The edges can be defined as the intersections of 2 faces $e_1 = f_1 \cap f_2$ and analogously for $e_2$. For shorthand let's say $e_{ij} = f_i \cap f_j$.
If the plane cuts off the edge $e_{23}$ then it means it intersects the cone into 2 edges, one by intersecting $f_2$ and one by intersecting $f_3$.
Now let's say we are in 4D.
An edge in 4D will be the intersection of 3 hyper planes. So let us say that $e_234$ is the edge that we are cutting from the simple cone. Let $p$ denote the new plane. The question is if you can generate a sequence of symbols containing $p$ so that every contiguous sequence of 3 elements in it is an edge of the poltyope cone (non encessarily exhaustive).

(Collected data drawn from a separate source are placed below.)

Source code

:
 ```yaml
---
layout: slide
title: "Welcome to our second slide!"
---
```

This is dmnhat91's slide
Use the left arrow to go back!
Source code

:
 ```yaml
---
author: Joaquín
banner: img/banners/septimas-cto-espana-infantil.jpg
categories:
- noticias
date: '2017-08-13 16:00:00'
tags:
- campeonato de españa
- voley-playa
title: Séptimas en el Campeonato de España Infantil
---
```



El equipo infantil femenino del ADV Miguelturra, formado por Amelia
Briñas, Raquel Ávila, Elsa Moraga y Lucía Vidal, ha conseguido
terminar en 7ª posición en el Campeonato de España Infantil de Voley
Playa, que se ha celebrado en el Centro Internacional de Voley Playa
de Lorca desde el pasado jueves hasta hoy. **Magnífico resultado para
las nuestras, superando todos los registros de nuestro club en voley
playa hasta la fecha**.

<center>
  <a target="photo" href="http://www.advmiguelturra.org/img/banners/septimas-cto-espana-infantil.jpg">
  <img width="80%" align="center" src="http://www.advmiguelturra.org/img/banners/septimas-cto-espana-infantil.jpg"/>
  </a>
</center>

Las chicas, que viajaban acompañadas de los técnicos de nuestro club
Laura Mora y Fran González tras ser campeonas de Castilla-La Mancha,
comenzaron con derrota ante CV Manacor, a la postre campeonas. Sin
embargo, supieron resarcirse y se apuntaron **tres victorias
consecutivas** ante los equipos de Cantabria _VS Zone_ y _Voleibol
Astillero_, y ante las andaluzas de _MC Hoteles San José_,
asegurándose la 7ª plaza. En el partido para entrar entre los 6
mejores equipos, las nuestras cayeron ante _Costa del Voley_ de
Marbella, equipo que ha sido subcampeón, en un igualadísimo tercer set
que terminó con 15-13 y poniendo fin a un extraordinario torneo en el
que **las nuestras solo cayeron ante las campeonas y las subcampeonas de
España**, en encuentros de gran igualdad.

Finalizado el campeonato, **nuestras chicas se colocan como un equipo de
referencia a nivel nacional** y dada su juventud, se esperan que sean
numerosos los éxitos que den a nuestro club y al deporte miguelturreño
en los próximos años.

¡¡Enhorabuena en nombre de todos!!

So for example, going back to 3D. The original cone was $123$ and after cutting it it became $12p3$ because $12$ is a valid edge, so are $2p, p3, 31$.
In 4D our plane generates 3 new edges, we know that it intersects the planes $2,3,4$. We are missing which other planes generate the newly introduced edges.
Am I correct to say that $23p45$ is the sequence of symbols that corresponds to the 3 new edges? such that $23p, 3p4, p45$ are the 3 edges in 4D?